A la mañana siguiente, veintisiete barcas habían atracado en el río bajo el puente romano de Isca. Ciento sesenta y tres lanceros se disponían a embarcar, la mayoría con familia, pero había sitio en los botes para todos. Nos vimos obligados a dejar los caballos, pues Arturo había comprobado que los caballos eran muy malos navegantes. Mientras yo fui a ver a Nimue, él intentó embarcar a los animales en las naos de pesca, pero hasta el más suave oleaje los espantaba terriblemente; uno llegó incluso a bajar de la barca dando coces al casco, de modo que la víspera de la partida los llevamos a una alejada zona de pastos y nos prometimos volver a buscarlos tan pronto como Gwydre fuera coronado. Morgana fue la única que se negó a acompañarnos, y se dirigió a Gwent a reunirse con su esposo.

Al amanecer, empezamos a cargar las embarcaciones. Primero el oro, que depositamos en el fondo de las barcas, con las armaduras y las vituallas encima, y después, bajo un cielo gris y un viento fresco, empezamos a embarcar nosotros. En cada barca iban diez u once personas y, tan pronto se llenaba una, se situaba en el centro del río y anclaba allí esperando al resto, para que toda la flota navegara unida.

El enemigo llegó en el momento en que cargábamos la última embarcación. Era la mayor de todas y pertenecía a Balig, el marido de mi hermana. En ella iban Arturo, Ginebra, Gwydre, Morwenna y sus hijos, Galahad, Taliesin, Ceinwyn y yo, además de Culhwch, su última esposa y uno de sus hijos. La enseña de Arturo ondeaba en la alta proa del barco y la de Gwydre en la popa. Estábamos animosos, pues partíamos para entregar a Gwydre su reino y, en el momento en que Balig gritaba a Hygwydd, el escudero de Arturo, que se apresurase a subir al barco, llegó el enemigo.

Hygwydd cargaba con el último bulto del palacio de Arturo, y se encontraba a sólo cincuenta pasos de la orilla del río, cuando miro hacia atrás y vio a los jinetes entrando por la puerta de la ciudad. Tuvo tiempo de dejar caer el bulto y empezar a desenvainar, pero los caballos estaban muy cerca y una lanza se le clavó en el cuello.

Balig tiró la plancha por la borda, sacó el cuchillo del cinturón y cortó la amarra de popa.
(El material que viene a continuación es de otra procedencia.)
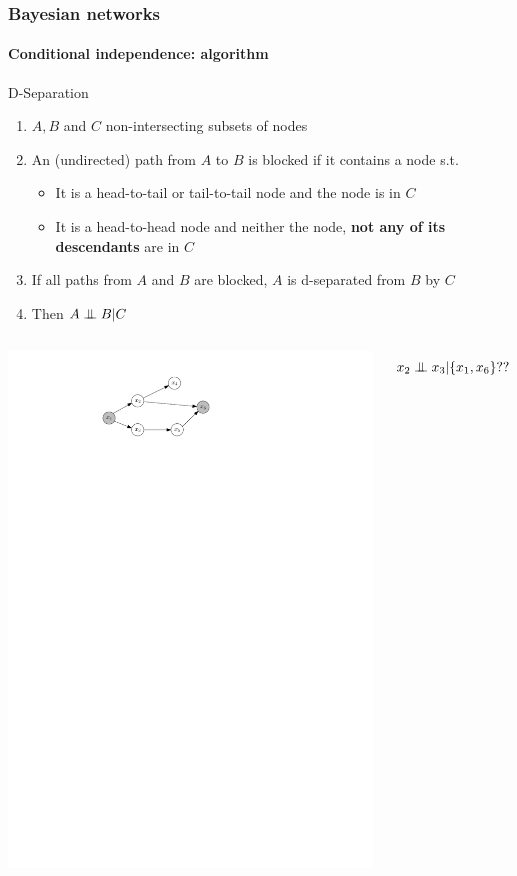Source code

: \documentclass[slidestop,compress,mathserif]{beamer}
\newcommand{\indep}{\ensuremath{\perp\mkern -10mu \perp}}
\begin{document}
\begin{frame}
	\frametitle{Bayesian networks}
	\framesubtitle{Conditional independence: algorithm}
    \vspace{-.5cm}
    \begin{block}{D-Separation}
    \begin{enumerate}
    \item $A,B$ and $C$ non-intersecting subsets of nodes
   \item An (undirected) path from $A$ to $B$ is blocked if it contains
    a node s.t.
    \begin{itemize}
    \item It is a head-to-tail or tail-to-tail node and
    the node is in $C$
    \item It is a head-to-head node and neither the node,
    \textbf{not any of its descendants} are in $C$
    \end{itemize}
    \item If all paths from $A$ and $B$ are blocked,
    $A$ is d-separated from $B$ by $C$
    \item Then $A \indep B | C$
    \end{enumerate}
    \end{block}
      \begin{columns}
    \column[c]{6cm}
    \begin{center}
    \includegraphics[width=.7\textwidth]{dsep3}
    \end{center}
    \column[c]{6cm}
    $$x_2\indep x_3|\{x_1,x_6\}??$$
    \end{columns}
   
\end{frame}
\end{document}
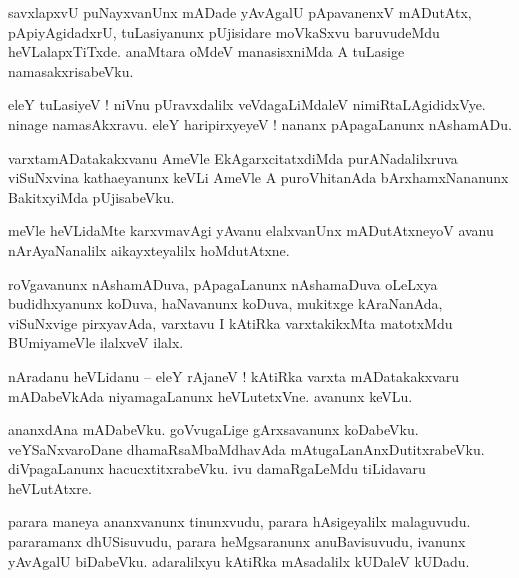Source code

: \documentclass{article}
\begin{document}
\begin{mn}%
savxlapxvU puNayxvanUnx mADade yAvAgalU pApavanenxV mADutAtx, pApiyAgidadxrU, tuLasiyanunx 
pUjisidare moVkaSxvu baruvudeMdu heVLalapxTiTxde. anaMtara oMdeV manasisxniMda A tuLasige 
namasakxrisabeVku.
\end{mn}

\begin{mn}%
eleY tuLasiyeV ! niVnu pUravxdalilx veVdagaLiMdaleV nimiRtaLAgididxVye. ninage namasAkxravu. eleY 
haripirxyeyeV ! nananx pApagaLanunx nAshamADu.
\end{mn}

\begin{mn}%
varxtamADatakakxvanu AmeVle EkAgarxcitatxdiMda purANadalilxruva viSuNxvina kathaeyanunx keVLi 
AmeVle A puroVhitanAda bArxhamxNananunx BakitxyiMda pUjisabeVku.
\end{mn}

\begin{mn}%
meVle heVLidaMte karxvmavAgi yAvanu elalxvanUnx mADutAtxneyoV avanu nArAyaNanalilx aikayxteyalilx 
hoMdutAtxne.
\end{mn}

\begin{mn}%
roVgavanunx nAshamADuva, pApagaLanunx nAshamaDuva oLeLxya budidhxyanunx koDuva, haNavanunx koDuva, 
mukitxge kAraNanAda, viSuNxvige pirxyavAda, varxtavu I kAtiRka varxtakikxMta matotxMdu BUmiyameVle 
ilalxveV ilalx.
\end{mn}


\begin{mn}%
nAradanu heVLidanu -- eleY rAjaneV ! kAtiRka varxta mADatakakxvaru mADabeVkAda niyamagaLanunx 
heVLutetxVne. avanunx keVLu. 
\end{mn}

\begin{mn}%
ananxdAna mADabeVku. goVvugaLige gArxsavanunx koDabeVku. veYSaNxvaroDane dhamaRsaMbaMdhavAda 
mAtugaLanAnxDutitxrabeVku. diVpagaLanunx hacucxtitxrabeVku. ivu damaRgaLeMdu tiLidavaru heVLutAtxre.
\end{mn}

\begin{mn}%
parara maneya ananxvanunx tinunxvudu, parara hAsigeyalilx malaguvudu. pararamanx dhUSisuvudu, 
parara heMgsaranunx anuBavisuvudu, ivanunx yAvAgalU biDabeVku. adaralilxyu kAtiRka mAsadalilx 
kUDaleV kUDadu.
\end{mn}
\end{document}
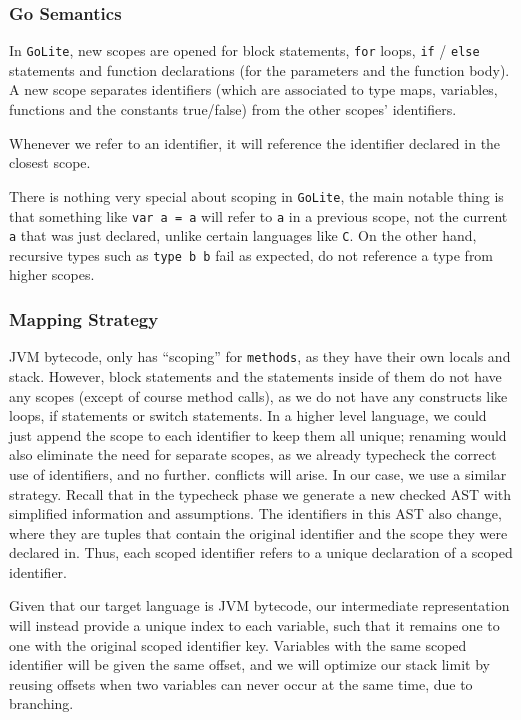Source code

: \documentclass[11pt]{article}
\begin{document}
\subsubsection{Go Semantics}
\label{sec:orgf8cf82b}
In \texttt{GoLite}, new scopes are opened for block statements, \texttt{for}
loops, \texttt{if} / \texttt{else} statements and function declarations (for the
parameters and the function body). A new scope separates
identifiers (which are associated to type maps, variables,
functions and the constants true/false) from the other scopes'
identifiers.

Whenever we refer to an identifier, it will reference the
identifier declared in the closest scope.

There is nothing very special about scoping in \texttt{GoLite}, the main
notable thing is that something like \texttt{var a = a} will refer to \texttt{a}
in a previous scope, not the current \texttt{a} that was just declared,
unlike certain languages like \texttt{C}.
On the other hand, recursive types such as \texttt{type b b} fail as expected,
do not reference a type from higher scopes.
\subsubsection{Mapping Strategy}
\label{sec:orge137b79}
JVM bytecode, only has ``scoping'' for \texttt{methods}, as they have
their own locals and stack. However, block statements and the
statements inside of them do not have any scopes (except of course
method calls), as we do not have any constructs like loops, if
statements or switch statements. In a higher level language, we
could just append the scope to each identifier to keep them all
unique; renaming would also eliminate the need for separate scopes,
as we already typecheck the correct use of identifiers, and no further.
conflicts will arise. In our case, we use a similar strategy. Recall that
in the typecheck phase we generate a new checked AST with
simplified information and assumptions. The identifiers in this
AST also change, where they are tuples that contain the original
identifier and the scope they were declared in. Thus, each scoped
identifier refers to a unique declaration of a scoped identifier.

Given that our target language is JVM bytecode, our intermediate
representation will instead provide a unique index to each variable,
such that it remains one to one with the original scoped identifier key.
Variables with the same scoped identifier will be given the same offset,
and we will optimize our stack limit by reusing offsets when two variables
can never occur at the same time, due to branching.
\end{document}
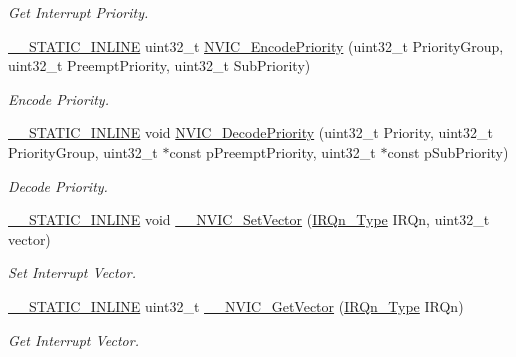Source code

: \begin{DoxyCompactItemize}
\begin{DoxyCompactList}\small\item\em Get Interrupt Priority. \end{DoxyCompactList}\item 
\hyperlink{cmsis__iccarm_8h_aba87361bfad2ae52cfe2f40c1a1dbf9c}{\+\_\+\+\_\+\+S\+T\+A\+T\+I\+C\+\_\+\+I\+N\+L\+I\+NE} uint32\+\_\+t \hyperlink{group___c_m_s_i_s___core___n_v_i_c_functions_gadb94ac5d892b376e4f3555ae0418ebac}{N\+V\+I\+C\+\_\+\+Encode\+Priority} (uint32\+\_\+t Priority\+Group, uint32\+\_\+t Preempt\+Priority, uint32\+\_\+t Sub\+Priority)
\begin{DoxyCompactList}\small\item\em Encode Priority. \end{DoxyCompactList}\item 
\hyperlink{cmsis__iccarm_8h_aba87361bfad2ae52cfe2f40c1a1dbf9c}{\+\_\+\+\_\+\+S\+T\+A\+T\+I\+C\+\_\+\+I\+N\+L\+I\+NE} void \hyperlink{group___c_m_s_i_s___core___n_v_i_c_functions_ga3387607fd8a1a32cccd77d2ac672dd96}{N\+V\+I\+C\+\_\+\+Decode\+Priority} (uint32\+\_\+t Priority, uint32\+\_\+t Priority\+Group, uint32\+\_\+t $\ast$const p\+Preempt\+Priority, uint32\+\_\+t $\ast$const p\+Sub\+Priority)
\begin{DoxyCompactList}\small\item\em Decode Priority. \end{DoxyCompactList}\item 
\hyperlink{cmsis__iccarm_8h_aba87361bfad2ae52cfe2f40c1a1dbf9c}{\+\_\+\+\_\+\+S\+T\+A\+T\+I\+C\+\_\+\+I\+N\+L\+I\+NE} void \hyperlink{group___c_m_s_i_s___core___n_v_i_c_functions_ga0df355460bc1783d58f9d72ee4884208}{\+\_\+\+\_\+\+N\+V\+I\+C\+\_\+\+Set\+Vector} (\hyperlink{group___c_m_s_i_s__18_x_x___i_r_q_gaa44deabd252bda567898bae35a086adc}{I\+R\+Qn\+\_\+\+Type} I\+R\+Qn, uint32\+\_\+t vector)
\begin{DoxyCompactList}\small\item\em Set Interrupt Vector. \end{DoxyCompactList}\item 
\hyperlink{cmsis__iccarm_8h_aba87361bfad2ae52cfe2f40c1a1dbf9c}{\+\_\+\+\_\+\+S\+T\+A\+T\+I\+C\+\_\+\+I\+N\+L\+I\+NE} uint32\+\_\+t \hyperlink{group___c_m_s_i_s___core___n_v_i_c_functions_ga44b665d2afb708121d9b10c76ff00ee5}{\+\_\+\+\_\+\+N\+V\+I\+C\+\_\+\+Get\+Vector} (\hyperlink{group___c_m_s_i_s__18_x_x___i_r_q_gaa44deabd252bda567898bae35a086adc}{I\+R\+Qn\+\_\+\+Type} I\+R\+Qn)
\begin{DoxyCompactList}\small\item\em Get Interrupt Vector. \end{DoxyCompactList}\item 

\end{DoxyCompactItemize}
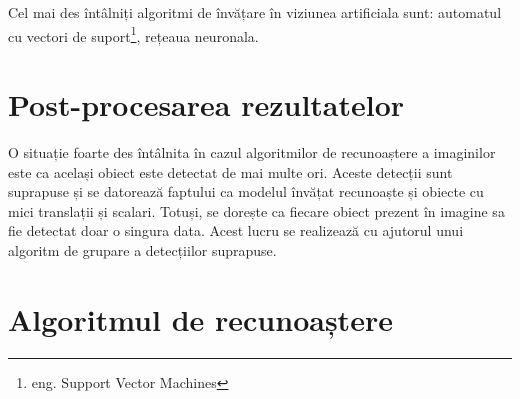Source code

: Cel mai des întâlniți algoritmi de învățare în viziunea artificiala sunt: automatul cu vectori de suport\footnote{eng. Support Vector Machines}, rețeaua neuronala.

\pagebreak
\section{Post-procesarea rezultatelor}

O situație foarte des întâlnita în cazul algoritmilor de recunoaștere a imaginilor este ca același obiect este detectat de mai multe ori.
Aceste detecții sunt suprapuse și se datorează faptului ca modelul învățat recunoaște și obiecte cu mici translații și scalari.
Totuși, se dorește ca fiecare obiect prezent în imagine sa fie detectat doar o singura data.
Acest lucru se realizează cu ajutorul unui algoritm de grupare a detecțiilor suprapuse.

\pagebreak
\section{Algoritmul de recunoaștere}





















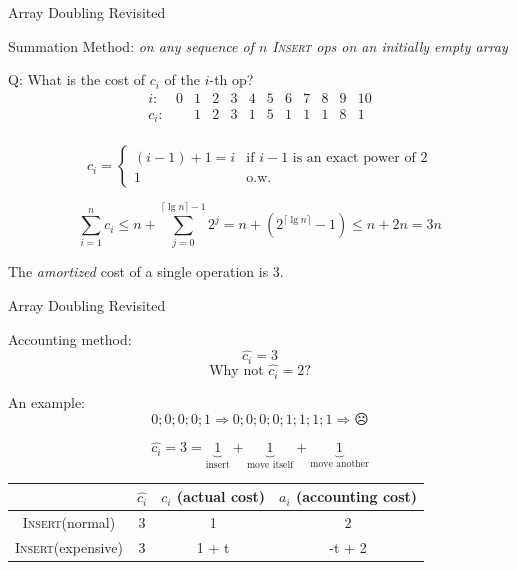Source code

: \documentclass{beamer}
\begin{document}
\begin{frame}{Array Doubling Revisited}
  \begin{block}{Summation Method:}
    \emph{on any sequence of $n$ \textsc{Insert} ops on an initially empty
    array}

  \vspace{0.30cm}
  Q: What is the cost of $c_i$ of the $i$-th op?
  \[
    \begin{array}{cccccccccccc}
      i: 	& 0 & 1 & 2 & 3 & 4 & 5 & 6 & 7 & 8 & 9 & 10 \\
      c_i:  &   & 1 & 2 & 3 & 1 & 5 & 1 & 1 & 1 & 8 & 1  \\
    \end{array}
  \]

	\begin{displaymath}
	  c_i = \left\{ \begin{array}{ll}
	    (i-1)+1 = i & \textrm{if $i - 1$ is an exact power of 2}\\
	    1 & \textrm{o.w.}
	  \end{array} \right.
	\end{displaymath}

  \[
	\sum_{i=1}^{n} c_i \le n + \sum_{j=0}^{\lceil \lg n \rceil - 1} 2^{j} = n +
	(2^{\lceil \lg n \rceil} - 1) \le n + 2n = 3n
  \]

  The \emph{amortized} cost of a single operation is 3.
  \end{block}
\end{frame}
\begin{frame}{Array Doubling Revisited}
  \begin{block}{Accounting method:}
	\[ \hat{c_i} = 3 \]
	\[ \textrm{Why not } \hat{c_i} = 2 ?\]

    An example:
    \[ 0;0;0;0;1 \Rightarrow 0;0;0;0;1;1;1;1 \Rightarrow \frownie{} \]

	\[
	  \hat{c_i} = 3 = \underbrace{1}_{\textrm{insert}} +
	  \underbrace{1}_{\textrm{move itself}} + \underbrace{1}_{\textrm{move another}}
	\]

  \begin{table}
    \begin{tabular}{c|ccc}
	  & $\hat{c_i}$ & $c_i$ (actual cost) & $a_i$ (accounting cost)
	  \\ \hline
	  \textsc{Insert}(normal) & 3 & 1 & 2 \\
	  \textsc{Insert}(expensive) & 3 & 1 + t & -t + 2
    \end{tabular}
  \end{table}

  \end{block}
\end{frame}
\end{document}
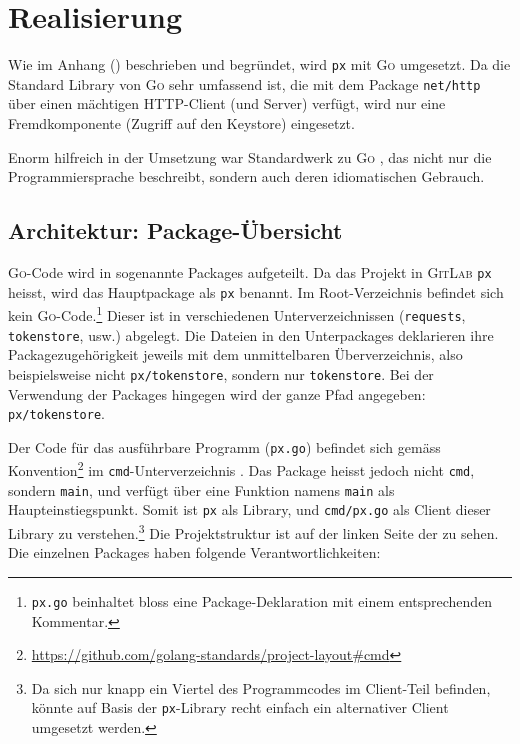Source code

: \section{Realisierung}
\label{sec:Realisierung}

Wie im Anhang () beschrieben und begründet, wird \texttt{px} mit \textsc{Go} umgesetzt. Da die Standard Library von \textsc{Go} sehr umfassend ist, die mit dem Package \texttt{net/http} über einen mächtigen HTTP-Client (und Server) verfügt, wird nur eine Fremdkomponente (Zugriff auf den Keystore) eingesetzt.

Enorm hilfreich in der Umsetzung war Standardwerk zu \textsc{Go} \cite{gopl}, das nicht nur die Programmiersprache beschreibt, sondern auch deren idiomatischen Gebrauch.

\subsection{Architektur: Package-Übersicht}
\label{sec:Architektur-Package-Übersicht}

\textsc{Go}-Code wird in sogenannte Packages aufgeteilt. Da das Projekt in \textsc{GitLab} \texttt{px} heisst, wird das Hauptpackage als \texttt{px} benannt. Im Root-Verzeichnis befindet sich kein \textsc{Go}-Code.\footnote{\texttt{px.go} beinhaltet bloss eine Package-Deklaration mit einem entsprechenden Kommentar.} Dieser ist in verschiedenen Unterverzeichnissen (\texttt{requests}, \texttt{tokenstore}, usw.) abgelegt. Die Dateien in den Unterpackages deklarieren ihre Packagezugehörigkeit jeweils mit dem unmittelbaren Überverzeichnis, also beispielsweise nicht \texttt{px/tokenstore}, sondern nur \texttt{tokenstore}. Bei der Verwendung der Packages hingegen wird der ganze Pfad angegeben: \texttt{px/tokenstore}.

Der Code für das ausführbare Programm (\texttt{px.go}) befindet sich gemäss Konvention\footnote{\url{https://github.com/golang-standards/project-layout\#cmd}} im \texttt{cmd}-Unterverzeichnis \cite[S. 12]{powerful-cli-apps-in-go}. Das Package heisst jedoch nicht \texttt{cmd}, sondern \texttt{main}, und verfügt über eine Funktion namens \texttt{main} als Haupteinstiegspunkt. Somit ist \texttt{px} als Library, und \texttt{cmd/px.go} als Client dieser Library zu verstehen.\footnote{Da sich nur knapp ein Viertel des Programmcodes im Client-Teil befinden, könnte auf Basis der \texttt{px}-Library recht einfach ein alternativer Client umgesetzt werden.} Die Projektstruktur ist auf der linken Seite der  zu sehen. Die einzelnen Packages haben folgende Verantwortlichkeiten:

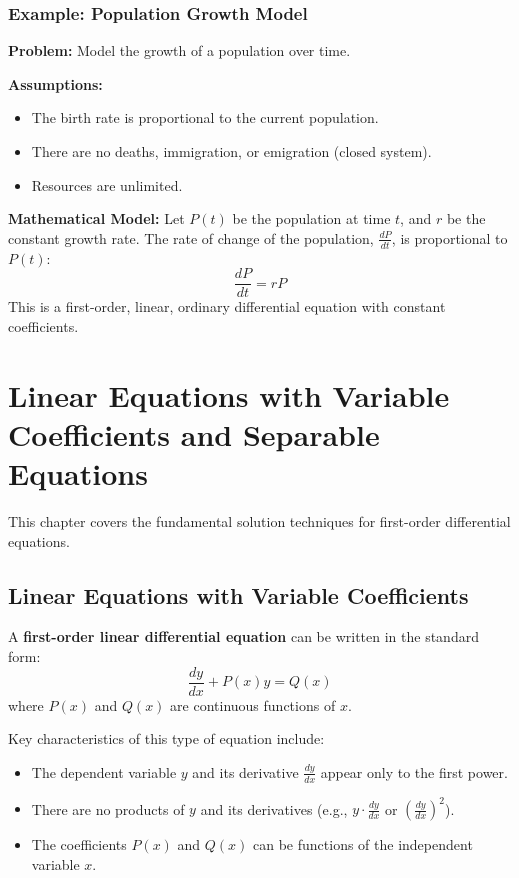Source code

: \documentclass[12pt, letterpaper]{book}
\begin{document}
\subsection{Example: Population Growth Model}
\label{ssec:example_population_growth}
\textbf{Problem:} Model the growth of a population over time.

\textbf{Assumptions:}
\begin{itemize}
    \item The birth rate is proportional to the current population.
    \item There are no deaths, immigration, or emigration (closed system).
    \item Resources are unlimited.
\end{itemize}

\textbf{Mathematical Model:}
Let $P(t)$ be the population at time $t$, and $r$ be the constant growth rate.
The rate of change of the population, $\frac{dP}{dt}$, is proportional to $P(t)$:
\begin{equation}
    \frac{dP}{dt} = rP \label{eq:population_growth}
\end{equation}
This is a first-order, linear, ordinary differential equation with constant coefficients.

\chapter{Linear Equations with Variable Coefficients and Separable Equations}
\label{chap:session_2}

This chapter covers the fundamental solution techniques for first-order differential equations.

\section{Linear Equations with Variable Coefficients}
\label{sec:linear_variable_coeffs}

A \textbf{first-order linear differential equation} can be written in the standard form:
\begin{equation}
    \frac{dy}{dx} + P(x)y = Q(x)
    \label{eq:book_linear_de_standard_form}
\end{equation}
where $P(x)$ and $Q(x)$ are continuous functions of $x$.

Key characteristics of this type of equation include:
\begin{itemize}
    \item The dependent variable $y$ and its derivative $\frac{dy}{dx}$ appear only to the first power.
    \item There are no products of $y$ and its derivatives (e.g., $y \cdot \frac{dy}{dx}$ or $(\frac{dy}{dx})^2$).
    \item The coefficients $P(x)$ and $Q(x)$ can be functions of the independent variable $x$.
\end{itemize}
\end{document}
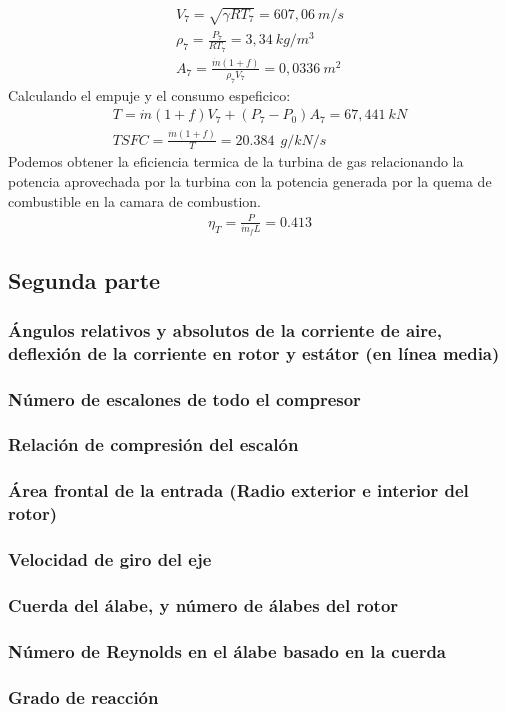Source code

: \documentclass{report}
\begin{document}
\begin{gather}
  V_7 = \sqrt{\gamma R T_7}=607,06\:m/s\\
  \rho_7 = \frac{P_7}{R T_7}=3,34\:kg/m^3\\
  A_7 = \frac{\Dot{m} (1+f)}{\rho_7 V_7}=0,0336\:m^2
\end{gather}
Calculando el empuje y el consumo espeficico:
\begin{gather}
  T = \Dot{m} (1+f) V_7 + (P_7-P_0)A_7=67,441\:kN\\
  TSFC = \frac{\Dot{m} (1+f)}{T}=\boxed{20.384\:\ g/kN/s}
\end{gather}
Podemos obtener la eficiencia termica de la turbina de gas relacionando la potencia aprovechada por la turbina con la potencia generada por la quema de combustible en la camara de combustion.
\begin{gather}
  \eta_T = \frac{P}{\Dot{m}_f L}=\boxed{0.413}
\end{gather}
\newpage
\subsection{Segunda parte}
\subsubsection{Ángulos relativos y absolutos de la corriente de aire, deflexión de la corriente en rotor y estátor (en línea media)}
\subsubsection{Número de escalones de todo el compresor}
\subsubsection{Relación de compresión del escalón}
\subsubsection{Área frontal de la entrada (Radio exterior e interior del rotor)}
\subsubsection{Velocidad de giro del eje}
\subsubsection{Cuerda del álabe, y número de álabes del rotor}
\subsubsection{Número de Reynolds en el álabe basado en la cuerda}
\subsubsection{Grado de reacción}
\end{document}
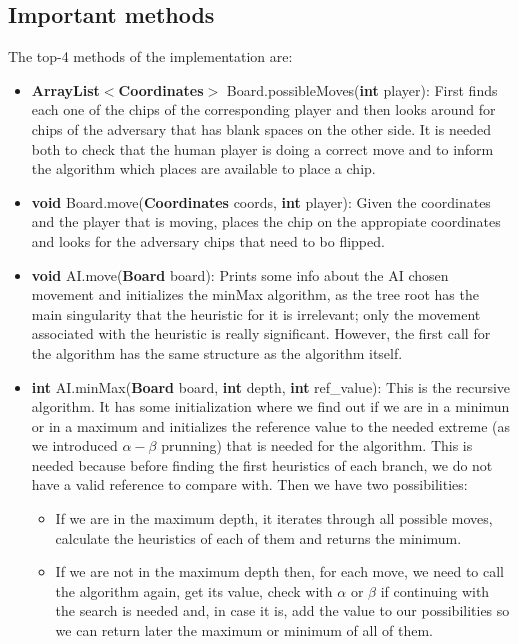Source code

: \documentclass[]{report}
\begin{document}
	\subsection*{Important methods}
		The top-4 methods of the implementation are:
		\begin{itemize}
			\item \textbf{ArrayList$<$Coordinates$>$} Board.possibleMoves(\textbf{int} player): First finds each one of the chips of the corresponding player and then looks around for chips of the adversary that has blank spaces on the other side. It is needed both to check that the human player is doing a correct move and to inform the algorithm which places are available to place a chip.
			\item \textbf{void} Board.move(\textbf{Coordinates} coords, \textbf{int} player): Given the coordinates and the player that is moving, places the chip on the appropiate coordinates and looks for the adversary chips that need to bo flipped.
			\item \textbf{void} AI.move(\textbf{Board} board): Prints some info about the AI chosen movement and initializes the minMax algorithm, as the tree root has the main singularity that the heuristic for it is irrelevant; only the movement associated with the heuristic is really significant. However, the first call for the algorithm has the same structure as the algorithm itself.
\newpage			
			\item \textbf{int} AI.minMax(\textbf{Board} board,  \textbf{int} depth, \textbf{int} ref\_value): This is the recursive algorithm. It has some initialization where we find out if we are in a minimun or in a maximum and initializes the reference value to the needed extreme (as we introduced $\alpha-\beta$ prunning) that is needed for the algorithm. This is needed because before finding the first heuristics of each branch, we do not have a valid reference to compare with. Then we have two possibilities:
			\begin{itemize}
				\item If we are in the maximum depth, it iterates through all possible moves, calculate the heuristics of each of them and returns the minimum.
				\item If we are not in the maximum depth then, for each move, we need to call the algorithm again, get its value, check with $\alpha$ or $\beta$ if continuing with the search is needed and, in case it is, add the value to our possibilities so we can return later the maximum or minimum of all of them.

			\end{itemize}
		\end{itemize}
\end{document}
El marinero sajón soltó de proa y la barca salió a la corriente en el momento en que los caballos alcanzaban la orilla. Arturo estaba de pie y miraba horrorizado al moribundo Hygwydd, pero yo miraba hacia el anfiteatro, donde una horda había hecho su aparición.

No era el ejército de Mordred, era una invasión de locos, una oleada ansiosa de criaturas dobladas, destrozadas y amargas que surgió en torno a los arcos de piedra del anfiteatro y se desbordó hacia la orilla del río aullando a gritos cortos. Estaban cubiertos de harapos, con el pelo enmarañado y los ojos rebosantes de rabioso fanatismo. Era el ejército de dementes de Nimue. La mayoría no llevaba sino palos, aunque se veían algunas lanzas. Los jinetes, por contra, portaban lanza y escudo y no estaban locos. Eran fugitivos de Diwrnach, Escudos Sangrientos que aún vestían sus raídas capas negras y alzaban sus escudos ennegrecidos con sangre; seguían el río galopando por la orilla para mantenerse a nuestra altura y dispersaban a los locos a su paso.